In February 2002, it seemed that the 30-year-old Bandele had hit upon a winning combination. Threads, his vintage clothing store on Madison Avenue, next door to the popular soul-food destination Leech’s Family Restaurant, was doing a steady business. The store, which helped finance Bandele’s creative habits, had been designed to easily transform into an intimate in-the-round performance space called the Curtain Theater. It opened with I Remember Ghost, an overwrought but linguistically adventurous collection of three short plays written and directed by, and in one case featuring, Bandele. The plays occasionally erred on the side of coffee-shop pretension, but the writer’s voice was sincere and engaging, and the Curtain Theater’s seats were full most nights.
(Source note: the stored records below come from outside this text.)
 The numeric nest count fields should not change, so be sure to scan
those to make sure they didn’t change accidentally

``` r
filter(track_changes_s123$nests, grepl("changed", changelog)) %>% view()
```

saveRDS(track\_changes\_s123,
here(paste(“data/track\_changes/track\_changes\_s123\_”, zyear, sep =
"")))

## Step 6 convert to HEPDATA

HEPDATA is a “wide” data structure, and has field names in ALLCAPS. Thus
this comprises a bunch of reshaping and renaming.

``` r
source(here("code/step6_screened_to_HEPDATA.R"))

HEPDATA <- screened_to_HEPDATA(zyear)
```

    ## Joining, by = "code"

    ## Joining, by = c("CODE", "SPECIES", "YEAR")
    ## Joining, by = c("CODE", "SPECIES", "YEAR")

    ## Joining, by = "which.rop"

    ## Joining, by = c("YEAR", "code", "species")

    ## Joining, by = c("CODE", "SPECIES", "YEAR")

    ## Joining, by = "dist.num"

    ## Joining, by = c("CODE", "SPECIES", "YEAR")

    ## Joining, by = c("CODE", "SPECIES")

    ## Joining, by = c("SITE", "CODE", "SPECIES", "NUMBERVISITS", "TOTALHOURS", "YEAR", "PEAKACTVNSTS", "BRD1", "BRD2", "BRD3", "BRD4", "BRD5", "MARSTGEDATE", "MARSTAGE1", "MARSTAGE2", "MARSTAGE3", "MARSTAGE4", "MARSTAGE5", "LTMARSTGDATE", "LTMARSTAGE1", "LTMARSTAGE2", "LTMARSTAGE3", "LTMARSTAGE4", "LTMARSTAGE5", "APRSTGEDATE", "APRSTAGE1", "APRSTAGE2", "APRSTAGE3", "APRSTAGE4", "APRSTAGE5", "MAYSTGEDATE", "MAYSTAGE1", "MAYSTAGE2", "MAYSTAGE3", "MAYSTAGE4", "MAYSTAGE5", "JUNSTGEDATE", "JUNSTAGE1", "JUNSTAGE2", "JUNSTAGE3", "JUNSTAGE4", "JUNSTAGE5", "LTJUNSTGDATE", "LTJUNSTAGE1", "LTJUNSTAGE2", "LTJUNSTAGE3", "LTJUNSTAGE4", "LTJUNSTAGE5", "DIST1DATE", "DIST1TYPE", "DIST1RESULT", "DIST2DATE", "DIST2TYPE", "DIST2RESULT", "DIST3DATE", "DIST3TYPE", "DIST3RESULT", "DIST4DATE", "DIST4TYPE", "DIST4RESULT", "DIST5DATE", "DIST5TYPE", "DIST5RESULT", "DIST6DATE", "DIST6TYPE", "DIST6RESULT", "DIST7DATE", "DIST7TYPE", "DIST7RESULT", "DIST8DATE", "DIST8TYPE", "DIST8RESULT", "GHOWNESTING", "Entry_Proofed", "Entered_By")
Between Bandele’s theatrical skills and his entrepreneurial spirit, it seemed as though Threads and the Curtain Theater had a bright future, but shortly after I Remember Ghost closed, Bandele shut down the entire operation. Taking his tortured, final bows, he told his fans that it had all been “too successful.”

“I’m a writer,” Bandele says. “And I thought I would be able to take my laptop into the store, and when I wasn’t busy, I could write. But I couldn’t. I was either tending the store or out shopping for the store, and when you’re an artist, anything that keeps you from your work makes you unhappy.”

Bandele’s unhappiness was intensified by the ongoing trolley construction outside his store/theater. It was noisy, dusty, and inconvenient. It made parking difficult. It forced businesses in the construction zone to tighten their belts and get creative in order to survive. Many, like Leech’s, didn’t.

“We had jackhammers running all day long,” Bandele says. “And MLGW was always coming over turning stuff on and turning stuff off. It was impossible.”

Now the trolley construction is complete, and with the addition of restaurants such as the popular coffee shop Quetzal, the Edge neighborhood finally seems to be fulfilling its promise. Even Off Beale Live, the exotic dance club which recently opened in the neighborhood, has an adjoining steak house.

Bandele spent the years between closing Threads and opening the Hattiloo working on a novel, which he completed in 2005. The frustration of finding a publisher and the desire to develop a forum to address the never-ending issues of segregation and racial discrimination led him to reconsider the possibility of starting a new theater.

“When I asked [Playhouse on the Square’s executive producer] Jackie Nichols if he could help,” Bandele says, “he asked if I knew how many people had approached him about starting a black repertory theater.” According to Bandele, Nichols was dubious but open and helpful. He and longtime Playhouse actor/benefactor Gene Katz walked him through the process of getting his board of directors together and his not-for-profit status in order. Nichols, who is currently engaged in a major capital campaign to build a new state-of-the art theater at the corner of Cooper and Union, introduced him to potential donors and helped him find equipment and even scripts for the first season.

“It’s been incredible,” Bandele says, praising the many people who have helped him take the Hattiloo from the idea stage to reality in nine short months. “Raising money has actually been easy.”

The Hattiloo Theater is composed of Zora’s Lounge, named in honor of African-American author Zora Neale Hurston, a small rehearsal space, and an intimate auditorium with a proscenium stage. There are no bad seats, but the size of the space and limited wings will make larger shows next to impossible and force designers and directors to be creative.

“We’re really happy with the space,” Bandele says, acknowledging that a lot of good work comes out of tiny neighborhood theaters in New York and Chicago.